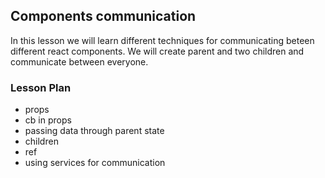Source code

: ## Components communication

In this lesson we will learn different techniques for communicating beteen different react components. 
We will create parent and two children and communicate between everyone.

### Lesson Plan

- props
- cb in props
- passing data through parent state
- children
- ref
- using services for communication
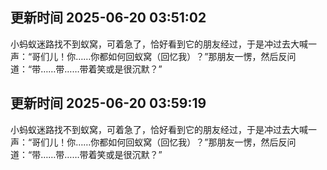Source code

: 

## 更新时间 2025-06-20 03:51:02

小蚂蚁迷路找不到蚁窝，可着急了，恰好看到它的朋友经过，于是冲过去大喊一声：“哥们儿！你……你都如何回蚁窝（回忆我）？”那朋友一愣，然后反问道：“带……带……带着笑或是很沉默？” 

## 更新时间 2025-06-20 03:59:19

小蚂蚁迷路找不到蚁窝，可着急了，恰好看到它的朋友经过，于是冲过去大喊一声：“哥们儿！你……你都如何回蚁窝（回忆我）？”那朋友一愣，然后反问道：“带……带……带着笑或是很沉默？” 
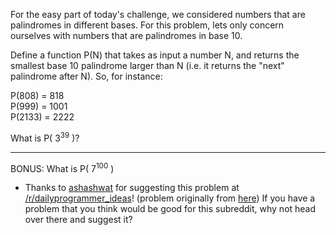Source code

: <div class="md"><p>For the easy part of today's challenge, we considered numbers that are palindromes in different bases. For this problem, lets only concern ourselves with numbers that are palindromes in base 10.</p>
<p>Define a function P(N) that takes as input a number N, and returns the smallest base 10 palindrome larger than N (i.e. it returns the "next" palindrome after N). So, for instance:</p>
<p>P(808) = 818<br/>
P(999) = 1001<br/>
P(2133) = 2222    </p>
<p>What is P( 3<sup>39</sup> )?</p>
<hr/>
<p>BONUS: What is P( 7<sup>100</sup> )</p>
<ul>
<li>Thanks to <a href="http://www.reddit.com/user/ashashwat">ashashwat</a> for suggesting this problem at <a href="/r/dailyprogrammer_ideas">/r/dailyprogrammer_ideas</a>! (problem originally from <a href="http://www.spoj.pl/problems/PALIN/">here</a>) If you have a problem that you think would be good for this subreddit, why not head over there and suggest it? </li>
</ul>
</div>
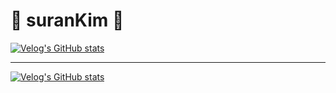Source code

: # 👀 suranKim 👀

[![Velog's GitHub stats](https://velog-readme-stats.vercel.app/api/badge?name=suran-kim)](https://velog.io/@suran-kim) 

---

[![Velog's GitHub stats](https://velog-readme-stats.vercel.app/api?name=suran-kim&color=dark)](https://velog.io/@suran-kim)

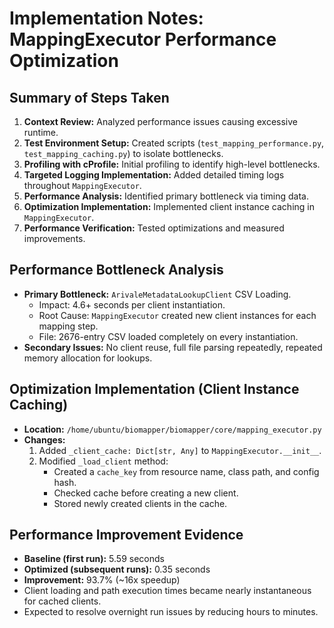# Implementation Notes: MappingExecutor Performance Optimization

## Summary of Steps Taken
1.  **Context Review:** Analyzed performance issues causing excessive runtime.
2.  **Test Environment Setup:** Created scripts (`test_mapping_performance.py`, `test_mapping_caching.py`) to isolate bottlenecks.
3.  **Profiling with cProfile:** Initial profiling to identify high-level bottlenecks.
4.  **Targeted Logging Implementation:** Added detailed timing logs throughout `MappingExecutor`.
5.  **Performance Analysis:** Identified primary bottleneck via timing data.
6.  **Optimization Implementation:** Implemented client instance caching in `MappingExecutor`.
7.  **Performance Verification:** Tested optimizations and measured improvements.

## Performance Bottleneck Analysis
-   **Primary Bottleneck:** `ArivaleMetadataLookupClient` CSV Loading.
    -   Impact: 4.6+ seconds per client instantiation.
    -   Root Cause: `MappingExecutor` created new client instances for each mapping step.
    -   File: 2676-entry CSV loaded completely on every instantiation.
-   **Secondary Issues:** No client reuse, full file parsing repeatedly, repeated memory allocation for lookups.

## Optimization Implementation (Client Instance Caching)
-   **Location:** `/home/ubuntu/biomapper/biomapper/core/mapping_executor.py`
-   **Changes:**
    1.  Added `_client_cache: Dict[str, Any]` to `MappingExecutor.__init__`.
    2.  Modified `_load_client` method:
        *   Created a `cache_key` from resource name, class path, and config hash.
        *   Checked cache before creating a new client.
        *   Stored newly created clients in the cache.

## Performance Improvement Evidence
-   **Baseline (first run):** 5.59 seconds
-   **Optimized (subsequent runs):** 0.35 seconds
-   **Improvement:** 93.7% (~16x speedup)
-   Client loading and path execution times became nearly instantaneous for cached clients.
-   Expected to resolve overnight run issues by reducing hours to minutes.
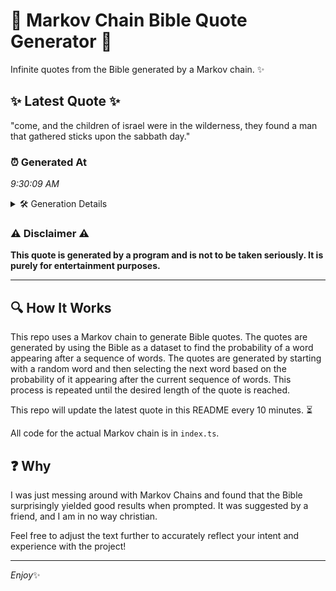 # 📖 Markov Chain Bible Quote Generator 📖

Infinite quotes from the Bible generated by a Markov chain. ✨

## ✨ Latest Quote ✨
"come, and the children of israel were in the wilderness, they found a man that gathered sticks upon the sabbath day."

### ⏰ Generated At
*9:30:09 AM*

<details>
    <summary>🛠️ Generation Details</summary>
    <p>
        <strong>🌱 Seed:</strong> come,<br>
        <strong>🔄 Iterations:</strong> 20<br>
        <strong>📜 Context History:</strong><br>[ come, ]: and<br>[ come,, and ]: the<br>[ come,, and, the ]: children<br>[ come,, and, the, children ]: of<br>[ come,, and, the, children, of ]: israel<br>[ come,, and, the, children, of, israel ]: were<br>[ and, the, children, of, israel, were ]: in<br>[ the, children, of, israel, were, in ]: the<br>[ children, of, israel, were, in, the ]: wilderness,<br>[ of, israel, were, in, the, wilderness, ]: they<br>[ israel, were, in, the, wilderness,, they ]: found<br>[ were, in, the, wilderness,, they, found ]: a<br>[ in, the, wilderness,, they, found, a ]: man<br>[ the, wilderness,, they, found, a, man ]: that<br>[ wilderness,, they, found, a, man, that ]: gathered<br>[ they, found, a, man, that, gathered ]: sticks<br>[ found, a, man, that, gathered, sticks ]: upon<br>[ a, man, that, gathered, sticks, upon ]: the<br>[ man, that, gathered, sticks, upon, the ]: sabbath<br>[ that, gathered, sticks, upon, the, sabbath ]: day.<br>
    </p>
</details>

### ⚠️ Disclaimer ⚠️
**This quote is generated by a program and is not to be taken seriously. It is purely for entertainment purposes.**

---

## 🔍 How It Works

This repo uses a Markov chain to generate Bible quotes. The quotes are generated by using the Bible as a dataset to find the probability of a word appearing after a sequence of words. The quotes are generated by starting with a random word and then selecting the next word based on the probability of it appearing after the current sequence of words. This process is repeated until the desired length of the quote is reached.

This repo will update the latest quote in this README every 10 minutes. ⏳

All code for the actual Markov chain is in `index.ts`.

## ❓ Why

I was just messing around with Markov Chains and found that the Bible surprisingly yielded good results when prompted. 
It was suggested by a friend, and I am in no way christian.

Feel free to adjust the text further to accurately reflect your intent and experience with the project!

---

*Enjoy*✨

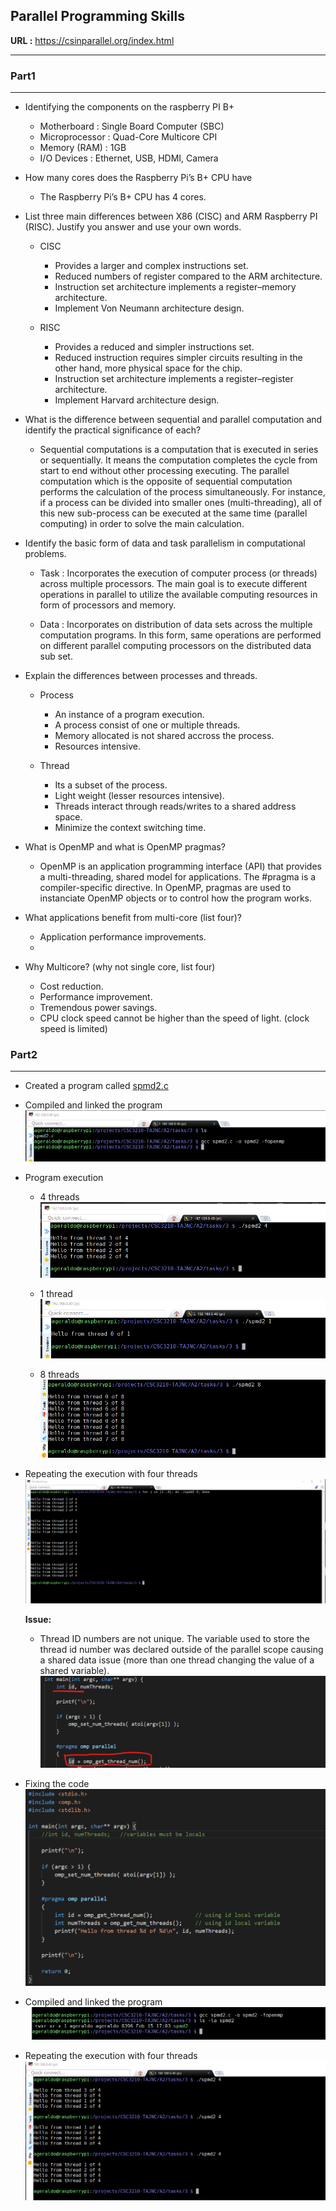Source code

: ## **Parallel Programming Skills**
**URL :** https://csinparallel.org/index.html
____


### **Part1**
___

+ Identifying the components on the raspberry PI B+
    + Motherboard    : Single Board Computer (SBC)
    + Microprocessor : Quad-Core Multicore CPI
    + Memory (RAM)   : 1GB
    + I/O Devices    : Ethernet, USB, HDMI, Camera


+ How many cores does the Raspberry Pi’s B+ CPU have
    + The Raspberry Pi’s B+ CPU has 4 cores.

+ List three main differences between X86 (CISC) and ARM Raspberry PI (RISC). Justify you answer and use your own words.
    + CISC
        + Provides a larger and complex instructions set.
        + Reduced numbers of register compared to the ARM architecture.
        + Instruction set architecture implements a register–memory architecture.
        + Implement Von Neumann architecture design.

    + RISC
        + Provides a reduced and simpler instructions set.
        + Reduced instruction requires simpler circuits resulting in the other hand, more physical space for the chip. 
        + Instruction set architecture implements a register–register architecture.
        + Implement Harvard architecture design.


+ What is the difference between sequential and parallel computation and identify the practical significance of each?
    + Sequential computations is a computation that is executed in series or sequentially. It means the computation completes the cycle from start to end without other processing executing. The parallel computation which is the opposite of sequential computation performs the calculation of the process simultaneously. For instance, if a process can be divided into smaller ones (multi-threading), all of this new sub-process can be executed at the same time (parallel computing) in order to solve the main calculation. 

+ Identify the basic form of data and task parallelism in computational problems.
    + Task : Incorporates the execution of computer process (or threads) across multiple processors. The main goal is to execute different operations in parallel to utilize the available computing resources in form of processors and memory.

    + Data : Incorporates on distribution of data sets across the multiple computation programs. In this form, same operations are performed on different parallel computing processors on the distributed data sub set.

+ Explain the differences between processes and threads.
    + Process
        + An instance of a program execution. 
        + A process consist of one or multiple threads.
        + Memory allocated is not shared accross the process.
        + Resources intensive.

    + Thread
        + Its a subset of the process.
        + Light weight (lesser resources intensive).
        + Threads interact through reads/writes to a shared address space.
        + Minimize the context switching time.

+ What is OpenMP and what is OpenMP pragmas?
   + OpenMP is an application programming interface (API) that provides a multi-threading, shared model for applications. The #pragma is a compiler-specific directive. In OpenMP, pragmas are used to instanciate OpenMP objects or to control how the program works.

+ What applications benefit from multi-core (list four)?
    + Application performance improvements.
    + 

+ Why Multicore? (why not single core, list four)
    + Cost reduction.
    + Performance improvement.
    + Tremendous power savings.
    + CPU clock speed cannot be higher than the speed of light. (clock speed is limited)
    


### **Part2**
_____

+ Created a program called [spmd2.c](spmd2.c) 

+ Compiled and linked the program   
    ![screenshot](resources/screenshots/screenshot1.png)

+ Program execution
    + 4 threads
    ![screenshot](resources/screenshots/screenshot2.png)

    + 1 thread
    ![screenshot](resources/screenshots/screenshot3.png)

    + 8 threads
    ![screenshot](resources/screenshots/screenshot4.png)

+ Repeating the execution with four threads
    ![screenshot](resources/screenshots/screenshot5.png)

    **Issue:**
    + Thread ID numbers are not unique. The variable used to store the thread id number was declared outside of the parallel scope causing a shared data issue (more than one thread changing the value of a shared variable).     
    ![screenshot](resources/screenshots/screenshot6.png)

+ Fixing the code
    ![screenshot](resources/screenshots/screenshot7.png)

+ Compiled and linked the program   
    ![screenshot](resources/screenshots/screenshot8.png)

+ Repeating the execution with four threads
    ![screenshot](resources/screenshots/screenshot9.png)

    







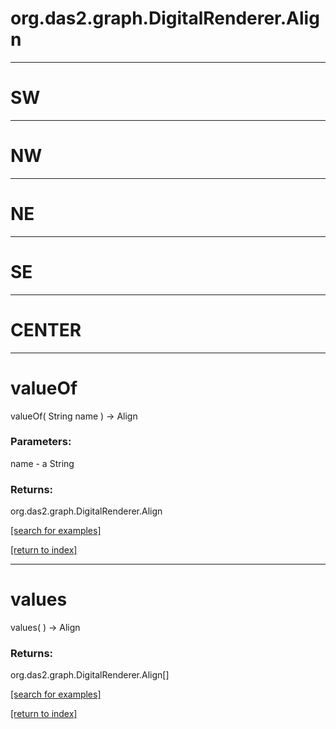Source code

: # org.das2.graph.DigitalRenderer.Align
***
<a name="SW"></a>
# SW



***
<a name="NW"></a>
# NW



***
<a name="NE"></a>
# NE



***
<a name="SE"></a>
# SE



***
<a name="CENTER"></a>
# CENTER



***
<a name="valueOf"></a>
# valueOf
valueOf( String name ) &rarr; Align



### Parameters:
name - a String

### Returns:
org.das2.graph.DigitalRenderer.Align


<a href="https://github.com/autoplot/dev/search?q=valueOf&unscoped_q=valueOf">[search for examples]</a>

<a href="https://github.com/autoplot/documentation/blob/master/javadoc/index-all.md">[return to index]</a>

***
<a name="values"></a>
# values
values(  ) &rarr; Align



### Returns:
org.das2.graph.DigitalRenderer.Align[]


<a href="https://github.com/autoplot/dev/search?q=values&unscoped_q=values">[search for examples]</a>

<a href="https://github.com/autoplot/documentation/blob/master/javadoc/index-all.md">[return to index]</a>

--------------------------------

Task goal: The total of lines in the data that contain "RISC" is all you should give.

Reply to the exercise: 2